The Los Angeles Rams: Already Winners?

The Los Angeles Rams: Already Winners?

Eminent Domain and Publicly Funded Stadia

Raymond J. Nhan January 19, 2016

Recent news of the Los Angeles Rams is a win-win-win for the NFL and taxpayers in Los Angeles and St. Louis. Though citizens of the Gateway City may feel differently right now, they just avoided a massive waste of taxpayer funds and a series of eminent domain abuses. And the NFL may have avoided another embarrassing story about taxpayers financing their multi-billion dollar (until recently tax-exempt) operation.

There is a long history of cities subsidizing expensive sports stadium projects. While supporters of these sports stadiums tout the economic boon that these projects bring, these successes never seem to materialize. Study after study, from those on the left and the right, have shown that government-subsidized sports stadiums hurt local economies rather than help. The Barclays Center, built to house the Brooklyn Nets and to re-vitalize the community, for instance, has been a financial disaster. It has lost 9 million dollars in its third year of operation and the promise of low-income housing in the area has not materialized. In response to these public burdens, commentators have long been calling for organizations like the NFL and FIFA (the governing agency for international soccer) to foot the bill for these stadiums.

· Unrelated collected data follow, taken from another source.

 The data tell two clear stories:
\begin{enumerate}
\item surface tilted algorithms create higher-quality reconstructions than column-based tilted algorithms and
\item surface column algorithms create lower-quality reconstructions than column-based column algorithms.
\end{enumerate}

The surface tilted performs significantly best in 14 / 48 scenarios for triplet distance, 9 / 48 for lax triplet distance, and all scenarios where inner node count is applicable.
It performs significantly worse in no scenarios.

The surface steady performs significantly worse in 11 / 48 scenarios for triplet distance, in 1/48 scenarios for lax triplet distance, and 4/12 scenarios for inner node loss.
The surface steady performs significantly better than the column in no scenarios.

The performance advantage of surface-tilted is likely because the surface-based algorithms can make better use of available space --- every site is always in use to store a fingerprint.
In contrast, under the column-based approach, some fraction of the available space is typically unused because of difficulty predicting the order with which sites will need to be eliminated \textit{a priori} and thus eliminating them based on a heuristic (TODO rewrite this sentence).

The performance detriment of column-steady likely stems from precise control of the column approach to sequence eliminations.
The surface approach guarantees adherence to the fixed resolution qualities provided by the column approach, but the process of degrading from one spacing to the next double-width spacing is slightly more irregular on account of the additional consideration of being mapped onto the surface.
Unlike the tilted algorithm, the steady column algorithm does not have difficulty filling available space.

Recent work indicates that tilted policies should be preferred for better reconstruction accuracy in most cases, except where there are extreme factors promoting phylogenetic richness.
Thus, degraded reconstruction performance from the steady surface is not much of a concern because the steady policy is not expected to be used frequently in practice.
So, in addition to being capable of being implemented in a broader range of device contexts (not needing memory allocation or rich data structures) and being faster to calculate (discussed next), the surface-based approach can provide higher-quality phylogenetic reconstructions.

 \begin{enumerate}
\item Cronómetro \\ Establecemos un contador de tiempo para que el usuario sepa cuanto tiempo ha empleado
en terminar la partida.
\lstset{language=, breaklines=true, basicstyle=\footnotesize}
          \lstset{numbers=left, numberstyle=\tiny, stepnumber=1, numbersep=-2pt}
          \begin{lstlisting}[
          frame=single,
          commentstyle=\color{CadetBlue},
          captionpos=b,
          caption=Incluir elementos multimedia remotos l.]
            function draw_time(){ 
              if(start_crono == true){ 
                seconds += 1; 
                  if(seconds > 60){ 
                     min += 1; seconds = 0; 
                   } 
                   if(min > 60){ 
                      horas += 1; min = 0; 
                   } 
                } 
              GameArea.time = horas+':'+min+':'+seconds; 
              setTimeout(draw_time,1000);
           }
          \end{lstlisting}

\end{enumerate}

Not only is taxpayer money wasted, but eminent domain is often used and abused to obtain property to build these stadiums. Cities will typically attempt to negotiate to purchase private property initially. But if owners do not oblige, cities have shown little hesitation to use eminent domain to obtain the desired land. Cities like Sacramento, San Diego, Washington, D.C., Brooklyn, and Los Angeles have all used eminent domain to acquire land to build sports stadiums.

The story of Chavez Ravine in Los Angeles might be the most heart-wrenching of these stories. In the early 1950s, city officials condemned land and displaced a Mexican-American community in Chavez Ravine to redevelop the area into “Elysian Park Heights.” Like so many eminent domain projects, “Elysian Park Heights” fell through. The Dodgers then purchased the land for a fraction of what Los Angeles had spent in trying to develop it.

Unlike these previous public projects, Los Angeles seems to have gotten a very good deal this time around. Not only is the team that called Los Angeles home for 49 years returning, but the Rams' new stadium (actually located in Inglewood, California) will be on privately owned land and the project will be privately financed. The planned development is also expected to have residential housing, office space, a hotel, a public park, and entertainment facilities. Also, the stadium is expected to be capable of hosting future Olympics, Super Bowls, Final Fours, the NFL Combine, and other entertainment events. 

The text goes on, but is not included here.